Segment Start: Records for processing
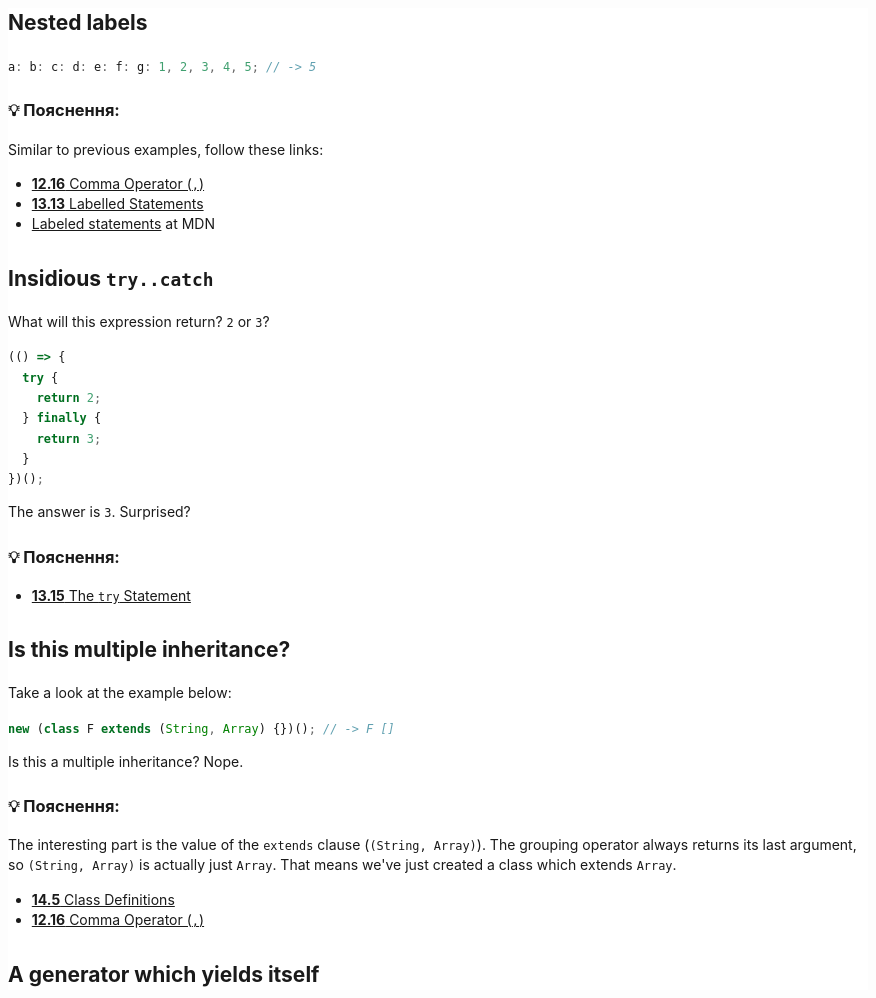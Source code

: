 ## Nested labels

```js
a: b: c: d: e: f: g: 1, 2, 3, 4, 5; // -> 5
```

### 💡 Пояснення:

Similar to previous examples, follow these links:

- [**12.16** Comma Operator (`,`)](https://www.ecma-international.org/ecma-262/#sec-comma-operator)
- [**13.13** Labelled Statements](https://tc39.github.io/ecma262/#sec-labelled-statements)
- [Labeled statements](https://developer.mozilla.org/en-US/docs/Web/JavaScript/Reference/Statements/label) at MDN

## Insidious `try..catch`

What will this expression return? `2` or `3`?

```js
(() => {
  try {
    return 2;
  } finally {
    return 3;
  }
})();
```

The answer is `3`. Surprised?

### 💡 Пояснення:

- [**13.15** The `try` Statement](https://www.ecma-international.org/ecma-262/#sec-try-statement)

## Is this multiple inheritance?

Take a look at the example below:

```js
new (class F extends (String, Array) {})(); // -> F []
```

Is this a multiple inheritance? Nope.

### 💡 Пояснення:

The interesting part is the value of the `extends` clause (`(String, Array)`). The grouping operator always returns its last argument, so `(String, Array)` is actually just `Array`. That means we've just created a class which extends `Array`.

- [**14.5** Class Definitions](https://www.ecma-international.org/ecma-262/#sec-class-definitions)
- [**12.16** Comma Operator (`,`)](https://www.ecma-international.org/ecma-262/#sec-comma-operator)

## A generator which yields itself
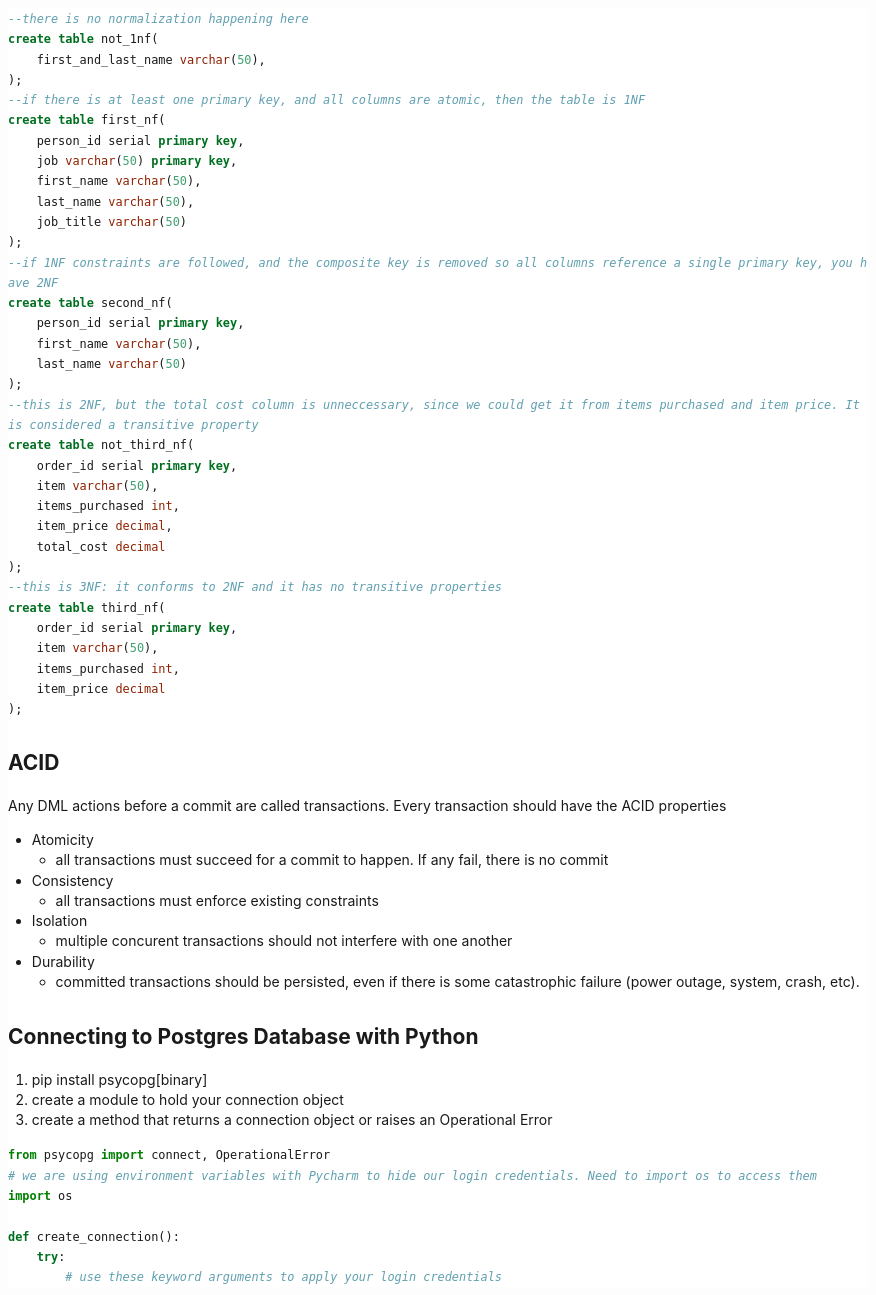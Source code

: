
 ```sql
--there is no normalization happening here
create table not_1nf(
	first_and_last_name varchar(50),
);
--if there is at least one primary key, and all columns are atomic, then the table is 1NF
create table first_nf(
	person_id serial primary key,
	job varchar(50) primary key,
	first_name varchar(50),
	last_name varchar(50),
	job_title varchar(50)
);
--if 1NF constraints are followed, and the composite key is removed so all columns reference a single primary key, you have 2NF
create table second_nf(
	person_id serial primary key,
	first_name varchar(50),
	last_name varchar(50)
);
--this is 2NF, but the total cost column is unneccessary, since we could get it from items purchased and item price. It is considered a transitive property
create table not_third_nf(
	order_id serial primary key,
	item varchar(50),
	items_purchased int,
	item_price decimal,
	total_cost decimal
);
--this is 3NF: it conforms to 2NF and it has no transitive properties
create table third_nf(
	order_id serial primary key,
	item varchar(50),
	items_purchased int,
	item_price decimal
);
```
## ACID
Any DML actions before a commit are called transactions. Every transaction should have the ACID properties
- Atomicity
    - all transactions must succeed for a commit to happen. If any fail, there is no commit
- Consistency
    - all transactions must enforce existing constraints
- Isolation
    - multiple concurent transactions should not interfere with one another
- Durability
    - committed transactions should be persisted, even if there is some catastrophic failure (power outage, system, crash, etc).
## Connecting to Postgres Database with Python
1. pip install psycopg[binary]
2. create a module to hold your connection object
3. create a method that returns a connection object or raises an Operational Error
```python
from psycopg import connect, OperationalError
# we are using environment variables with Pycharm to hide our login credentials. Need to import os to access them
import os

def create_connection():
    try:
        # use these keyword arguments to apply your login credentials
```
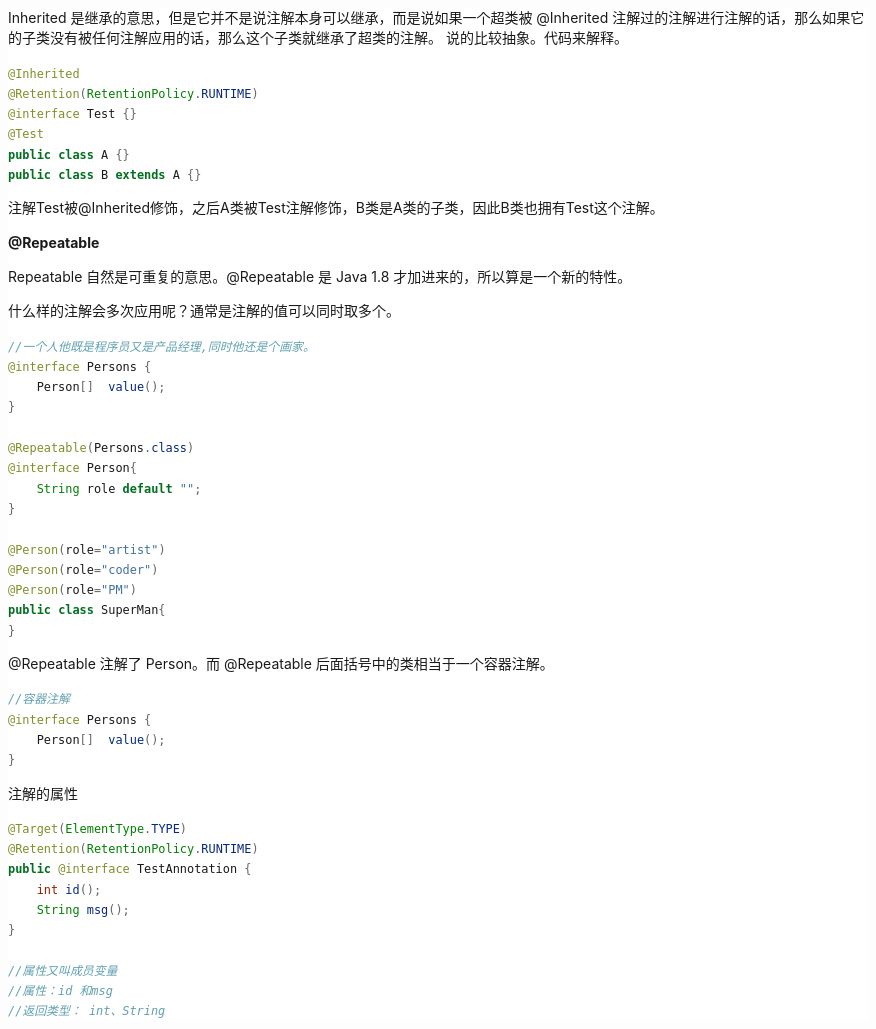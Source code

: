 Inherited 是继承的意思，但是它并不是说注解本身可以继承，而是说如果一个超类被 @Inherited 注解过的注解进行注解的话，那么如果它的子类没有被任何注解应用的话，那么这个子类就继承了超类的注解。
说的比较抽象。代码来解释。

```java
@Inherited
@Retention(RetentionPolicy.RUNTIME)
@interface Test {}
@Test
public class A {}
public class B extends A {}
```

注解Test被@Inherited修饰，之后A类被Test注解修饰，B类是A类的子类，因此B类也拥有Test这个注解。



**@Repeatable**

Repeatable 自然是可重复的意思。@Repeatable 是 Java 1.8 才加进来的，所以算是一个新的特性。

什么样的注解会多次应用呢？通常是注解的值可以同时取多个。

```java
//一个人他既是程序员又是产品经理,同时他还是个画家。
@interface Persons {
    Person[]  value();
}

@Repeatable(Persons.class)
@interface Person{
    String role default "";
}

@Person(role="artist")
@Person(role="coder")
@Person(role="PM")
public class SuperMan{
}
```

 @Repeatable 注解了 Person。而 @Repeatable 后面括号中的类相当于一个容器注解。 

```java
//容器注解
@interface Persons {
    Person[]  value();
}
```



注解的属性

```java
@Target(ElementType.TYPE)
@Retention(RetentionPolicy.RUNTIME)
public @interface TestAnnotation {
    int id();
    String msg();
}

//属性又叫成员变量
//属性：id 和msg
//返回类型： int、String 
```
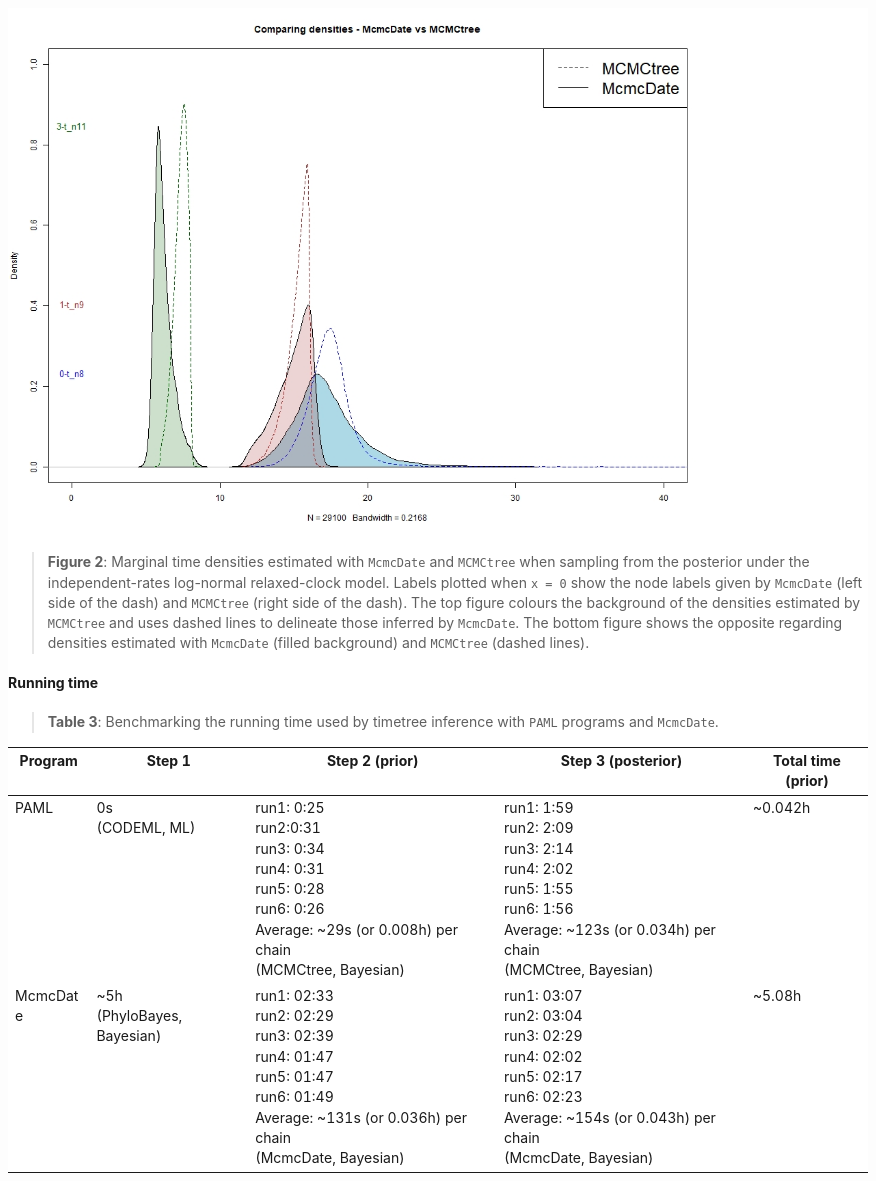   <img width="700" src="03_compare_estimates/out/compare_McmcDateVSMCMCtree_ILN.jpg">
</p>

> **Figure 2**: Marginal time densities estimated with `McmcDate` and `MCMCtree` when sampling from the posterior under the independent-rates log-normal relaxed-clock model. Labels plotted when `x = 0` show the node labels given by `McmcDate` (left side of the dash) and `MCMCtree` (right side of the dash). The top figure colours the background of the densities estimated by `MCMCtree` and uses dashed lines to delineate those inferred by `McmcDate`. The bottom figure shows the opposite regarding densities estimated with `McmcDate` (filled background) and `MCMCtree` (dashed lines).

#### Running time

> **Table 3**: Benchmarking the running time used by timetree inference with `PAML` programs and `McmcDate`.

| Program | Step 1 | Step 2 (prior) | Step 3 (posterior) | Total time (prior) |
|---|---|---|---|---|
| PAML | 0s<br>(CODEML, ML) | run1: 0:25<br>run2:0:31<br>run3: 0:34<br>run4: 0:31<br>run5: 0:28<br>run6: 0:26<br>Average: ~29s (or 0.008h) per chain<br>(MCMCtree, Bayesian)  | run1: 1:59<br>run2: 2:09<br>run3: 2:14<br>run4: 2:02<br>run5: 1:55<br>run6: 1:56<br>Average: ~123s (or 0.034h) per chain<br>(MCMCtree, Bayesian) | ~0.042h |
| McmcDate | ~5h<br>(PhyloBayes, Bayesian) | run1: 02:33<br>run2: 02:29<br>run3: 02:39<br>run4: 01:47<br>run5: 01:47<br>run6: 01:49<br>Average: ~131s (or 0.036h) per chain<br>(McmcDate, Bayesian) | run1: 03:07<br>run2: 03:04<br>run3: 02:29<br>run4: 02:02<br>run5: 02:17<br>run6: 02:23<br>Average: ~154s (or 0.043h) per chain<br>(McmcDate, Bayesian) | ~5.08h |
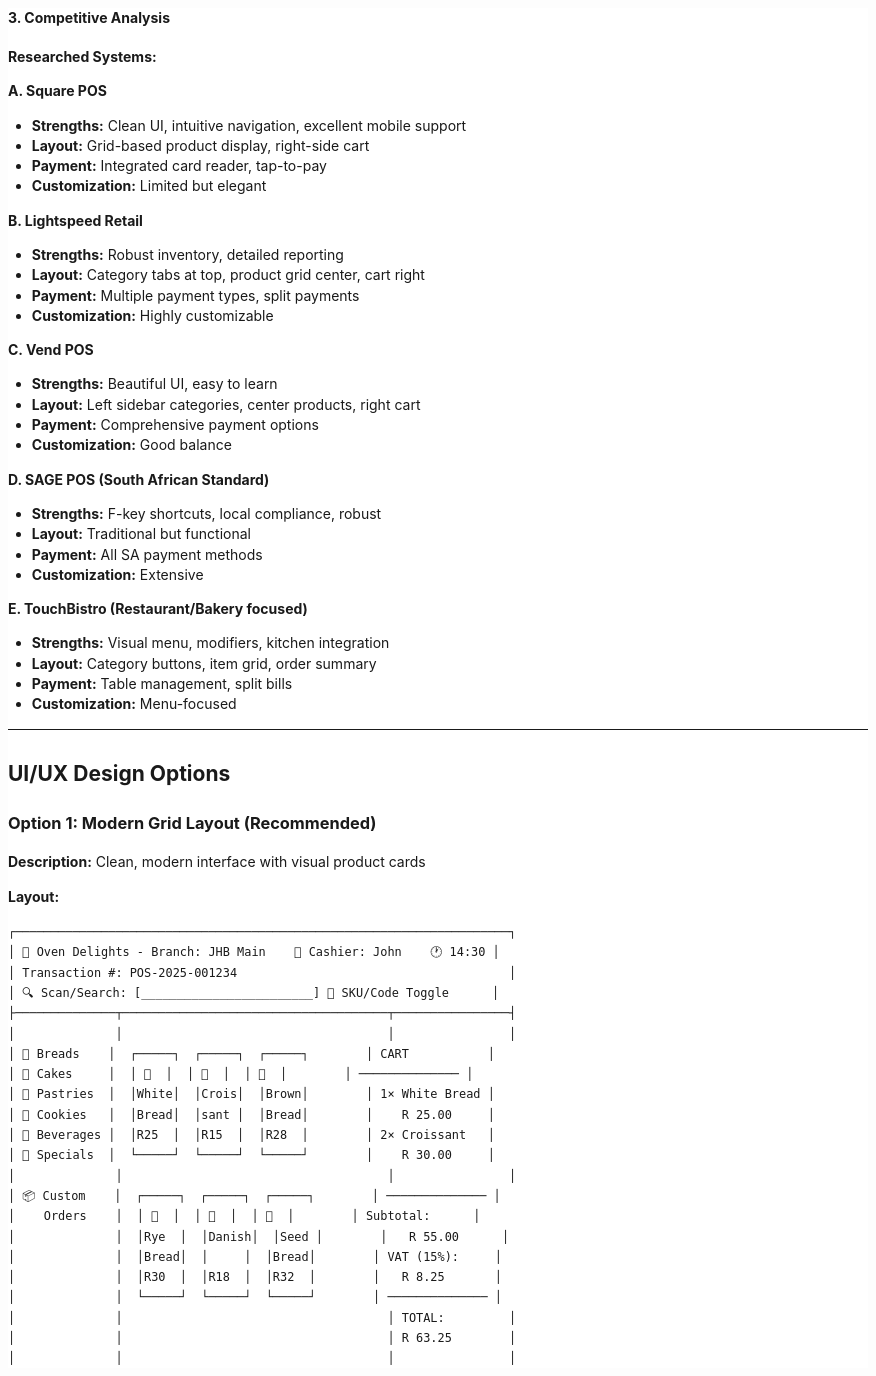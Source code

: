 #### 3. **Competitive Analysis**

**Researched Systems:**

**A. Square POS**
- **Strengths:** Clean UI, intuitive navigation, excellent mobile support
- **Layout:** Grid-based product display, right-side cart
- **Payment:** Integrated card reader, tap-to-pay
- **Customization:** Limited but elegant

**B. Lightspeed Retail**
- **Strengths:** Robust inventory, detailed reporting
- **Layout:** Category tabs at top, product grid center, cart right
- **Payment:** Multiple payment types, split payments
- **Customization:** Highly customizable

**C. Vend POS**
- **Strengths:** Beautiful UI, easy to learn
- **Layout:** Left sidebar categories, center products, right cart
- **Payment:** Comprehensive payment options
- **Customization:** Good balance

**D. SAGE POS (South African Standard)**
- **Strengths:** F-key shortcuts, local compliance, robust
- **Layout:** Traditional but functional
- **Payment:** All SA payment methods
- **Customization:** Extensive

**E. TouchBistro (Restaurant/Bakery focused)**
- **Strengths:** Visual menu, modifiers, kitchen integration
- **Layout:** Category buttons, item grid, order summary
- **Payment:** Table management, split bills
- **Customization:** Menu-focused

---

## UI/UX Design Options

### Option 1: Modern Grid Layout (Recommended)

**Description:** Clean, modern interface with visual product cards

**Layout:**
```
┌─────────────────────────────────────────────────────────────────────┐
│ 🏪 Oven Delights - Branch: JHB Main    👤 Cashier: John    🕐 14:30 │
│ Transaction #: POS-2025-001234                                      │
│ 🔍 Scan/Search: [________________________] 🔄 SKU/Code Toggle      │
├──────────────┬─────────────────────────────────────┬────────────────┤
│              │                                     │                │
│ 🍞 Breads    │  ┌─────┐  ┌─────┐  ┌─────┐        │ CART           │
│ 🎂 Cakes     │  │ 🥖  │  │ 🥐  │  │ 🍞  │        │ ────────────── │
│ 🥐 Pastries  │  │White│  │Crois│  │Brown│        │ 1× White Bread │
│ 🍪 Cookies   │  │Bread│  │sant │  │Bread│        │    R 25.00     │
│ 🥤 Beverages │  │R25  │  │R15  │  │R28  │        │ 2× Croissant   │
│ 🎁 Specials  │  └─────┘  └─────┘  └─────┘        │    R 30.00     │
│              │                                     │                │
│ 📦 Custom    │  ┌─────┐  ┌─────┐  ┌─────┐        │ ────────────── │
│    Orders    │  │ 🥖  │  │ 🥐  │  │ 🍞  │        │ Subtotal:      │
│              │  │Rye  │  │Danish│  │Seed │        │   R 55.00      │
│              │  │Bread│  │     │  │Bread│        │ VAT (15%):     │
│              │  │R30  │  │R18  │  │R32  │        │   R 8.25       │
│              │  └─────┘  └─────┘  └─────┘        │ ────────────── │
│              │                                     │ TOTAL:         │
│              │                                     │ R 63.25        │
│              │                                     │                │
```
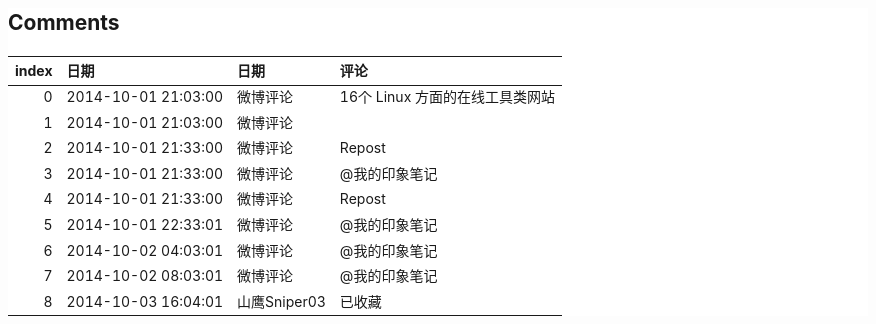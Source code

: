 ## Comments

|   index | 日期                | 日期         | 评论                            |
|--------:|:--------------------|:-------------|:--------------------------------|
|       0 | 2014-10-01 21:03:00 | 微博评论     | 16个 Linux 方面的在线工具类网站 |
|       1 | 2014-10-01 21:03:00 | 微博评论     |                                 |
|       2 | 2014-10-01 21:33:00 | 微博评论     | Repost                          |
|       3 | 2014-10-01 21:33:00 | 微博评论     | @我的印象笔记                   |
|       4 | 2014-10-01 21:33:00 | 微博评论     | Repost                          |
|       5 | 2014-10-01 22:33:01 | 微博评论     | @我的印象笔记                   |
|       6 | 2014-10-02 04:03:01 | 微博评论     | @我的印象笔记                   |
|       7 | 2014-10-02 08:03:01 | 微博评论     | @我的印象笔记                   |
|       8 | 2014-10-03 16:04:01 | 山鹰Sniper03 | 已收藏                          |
Segment End: Records for processing
Go through the listing and copy each line that includes the string "these".

Similar to previous examples, follow these links:
        # use these keyword arguments to apply your login credentials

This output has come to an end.